SAN FRANCISCO (AP) _ Failing to report a series of deposits totaling more than $10,000 is not a crime, even if the bank customer’s purpose was to evade federal reporting requirements, a U.S. appeals court ruled Friday.

The 9th U.S. Circuit Court of Appeals, in its 3-0 ruling, reversed the convictions of four men.

Its ruling was similar to one by the 1st U.S. Circuit Court of Appeals that found no duty to report, but ran counter to two other federal appeals courts rulings which said depositors must inform banks of a series of deposits designed to exceed $10,000.

Treasury Department regulations designed to curtail the flow of illicit funds by organized crime and drug dealers require banks to report to the government all cash deposits above $10,000.

The 9th Circuit Court said two Phoenix lawyers, Duane Varbel and Roy Osborn, arranged with undercover federal agents posing as cocaine dealers in 1982 to launder cash that was purported to be the proceeds of drug sales.

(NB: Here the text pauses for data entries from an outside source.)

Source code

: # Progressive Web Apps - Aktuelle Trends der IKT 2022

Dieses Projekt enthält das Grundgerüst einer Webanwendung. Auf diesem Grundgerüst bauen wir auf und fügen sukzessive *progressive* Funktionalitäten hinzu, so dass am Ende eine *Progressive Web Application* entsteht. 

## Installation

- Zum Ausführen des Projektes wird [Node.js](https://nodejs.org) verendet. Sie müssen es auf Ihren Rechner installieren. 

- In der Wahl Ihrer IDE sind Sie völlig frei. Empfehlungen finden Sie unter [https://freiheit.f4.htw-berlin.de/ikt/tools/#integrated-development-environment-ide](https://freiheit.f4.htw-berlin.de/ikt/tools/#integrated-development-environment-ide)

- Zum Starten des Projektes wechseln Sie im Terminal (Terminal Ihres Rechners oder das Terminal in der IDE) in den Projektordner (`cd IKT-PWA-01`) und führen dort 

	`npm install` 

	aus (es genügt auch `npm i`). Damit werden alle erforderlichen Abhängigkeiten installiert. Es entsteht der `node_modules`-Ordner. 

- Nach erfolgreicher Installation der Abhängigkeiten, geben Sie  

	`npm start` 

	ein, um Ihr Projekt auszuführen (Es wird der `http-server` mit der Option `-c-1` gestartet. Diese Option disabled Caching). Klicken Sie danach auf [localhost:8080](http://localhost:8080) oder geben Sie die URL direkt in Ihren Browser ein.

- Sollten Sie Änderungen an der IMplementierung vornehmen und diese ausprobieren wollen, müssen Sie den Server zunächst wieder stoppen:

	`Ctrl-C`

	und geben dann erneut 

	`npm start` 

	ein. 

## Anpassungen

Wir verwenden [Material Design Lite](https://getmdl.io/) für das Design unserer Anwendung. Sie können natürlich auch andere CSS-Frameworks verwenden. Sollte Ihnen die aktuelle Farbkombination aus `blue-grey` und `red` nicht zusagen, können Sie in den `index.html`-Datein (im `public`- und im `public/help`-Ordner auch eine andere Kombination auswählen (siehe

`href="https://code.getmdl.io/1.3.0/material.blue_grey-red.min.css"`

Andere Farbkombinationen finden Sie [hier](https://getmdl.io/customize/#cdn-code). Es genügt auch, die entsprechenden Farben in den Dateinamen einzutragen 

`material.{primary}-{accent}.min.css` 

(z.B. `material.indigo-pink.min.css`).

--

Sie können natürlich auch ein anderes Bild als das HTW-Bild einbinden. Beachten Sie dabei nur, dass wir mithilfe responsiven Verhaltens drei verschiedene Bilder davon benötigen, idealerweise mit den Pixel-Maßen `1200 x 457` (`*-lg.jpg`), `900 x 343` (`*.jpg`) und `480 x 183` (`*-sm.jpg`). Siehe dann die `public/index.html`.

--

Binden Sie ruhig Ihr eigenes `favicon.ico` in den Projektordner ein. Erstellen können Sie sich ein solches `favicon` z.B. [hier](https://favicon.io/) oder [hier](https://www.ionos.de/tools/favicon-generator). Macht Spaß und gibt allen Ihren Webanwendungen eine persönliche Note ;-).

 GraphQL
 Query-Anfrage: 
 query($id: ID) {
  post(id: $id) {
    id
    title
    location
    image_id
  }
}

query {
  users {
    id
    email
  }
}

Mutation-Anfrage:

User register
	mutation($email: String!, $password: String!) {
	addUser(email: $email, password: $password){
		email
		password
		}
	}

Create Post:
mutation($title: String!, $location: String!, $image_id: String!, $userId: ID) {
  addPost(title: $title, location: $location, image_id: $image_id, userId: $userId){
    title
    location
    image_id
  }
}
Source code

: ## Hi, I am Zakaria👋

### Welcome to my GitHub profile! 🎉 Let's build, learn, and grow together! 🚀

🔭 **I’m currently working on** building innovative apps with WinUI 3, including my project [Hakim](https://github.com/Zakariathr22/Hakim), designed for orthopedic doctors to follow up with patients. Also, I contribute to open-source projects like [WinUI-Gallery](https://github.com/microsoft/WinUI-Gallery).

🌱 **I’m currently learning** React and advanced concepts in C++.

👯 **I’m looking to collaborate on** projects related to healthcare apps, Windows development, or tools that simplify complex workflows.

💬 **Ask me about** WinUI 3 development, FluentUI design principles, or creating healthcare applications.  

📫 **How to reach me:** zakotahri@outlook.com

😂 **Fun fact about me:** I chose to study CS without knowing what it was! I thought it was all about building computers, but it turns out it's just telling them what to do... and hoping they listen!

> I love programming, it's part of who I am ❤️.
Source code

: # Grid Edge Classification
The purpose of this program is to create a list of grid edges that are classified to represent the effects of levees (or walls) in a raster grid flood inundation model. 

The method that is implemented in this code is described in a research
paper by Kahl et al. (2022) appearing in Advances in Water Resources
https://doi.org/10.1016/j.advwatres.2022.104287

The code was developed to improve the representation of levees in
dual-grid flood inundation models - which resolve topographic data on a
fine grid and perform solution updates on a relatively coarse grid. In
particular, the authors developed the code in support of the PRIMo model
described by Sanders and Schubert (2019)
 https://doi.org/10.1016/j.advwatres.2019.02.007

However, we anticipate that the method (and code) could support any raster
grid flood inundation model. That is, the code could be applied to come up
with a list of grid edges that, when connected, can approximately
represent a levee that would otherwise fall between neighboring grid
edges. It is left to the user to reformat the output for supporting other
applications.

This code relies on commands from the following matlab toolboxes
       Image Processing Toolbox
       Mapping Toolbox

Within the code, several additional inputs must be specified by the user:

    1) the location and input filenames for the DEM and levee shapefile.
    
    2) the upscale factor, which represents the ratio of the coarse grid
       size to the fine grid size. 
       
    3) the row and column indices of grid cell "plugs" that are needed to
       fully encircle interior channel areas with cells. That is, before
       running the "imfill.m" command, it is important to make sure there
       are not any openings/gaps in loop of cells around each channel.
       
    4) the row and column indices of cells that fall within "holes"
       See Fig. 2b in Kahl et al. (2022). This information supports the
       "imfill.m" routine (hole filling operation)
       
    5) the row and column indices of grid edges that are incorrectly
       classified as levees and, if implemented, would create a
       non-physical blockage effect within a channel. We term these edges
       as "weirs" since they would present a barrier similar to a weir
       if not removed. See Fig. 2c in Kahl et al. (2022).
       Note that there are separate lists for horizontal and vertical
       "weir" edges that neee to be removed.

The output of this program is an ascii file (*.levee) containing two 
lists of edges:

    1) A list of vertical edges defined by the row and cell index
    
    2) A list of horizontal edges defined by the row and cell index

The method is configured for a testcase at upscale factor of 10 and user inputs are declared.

The lawyers arranged to deposit a total of $50,000 from the agents in six different banks in Irvine, Calif., using fictitious names, the court said. Each of the deposits was for less than $10,000, and none was reported to the government.

Varbel and Osborn were convicted of fraud and of illegally concealing tax- related matters by not reporting the cash transfers. Also convicted were two men who made the Irvine bank deposits.

But the appeals court said the men committed no crimes because federal law does not require depositors to report the nature of their cash transactions to either the banks or the government.

″Even though money laundering furthers the goals of those who may be engaged in criminal activity, it is not our function to rewrite the law or the implementing currency reporting regulations,″ said the opinion by Judge Robert Beezer.

The 10th and 11th Circuit Courts of Appeals have reached the opposite conclusion in other cases.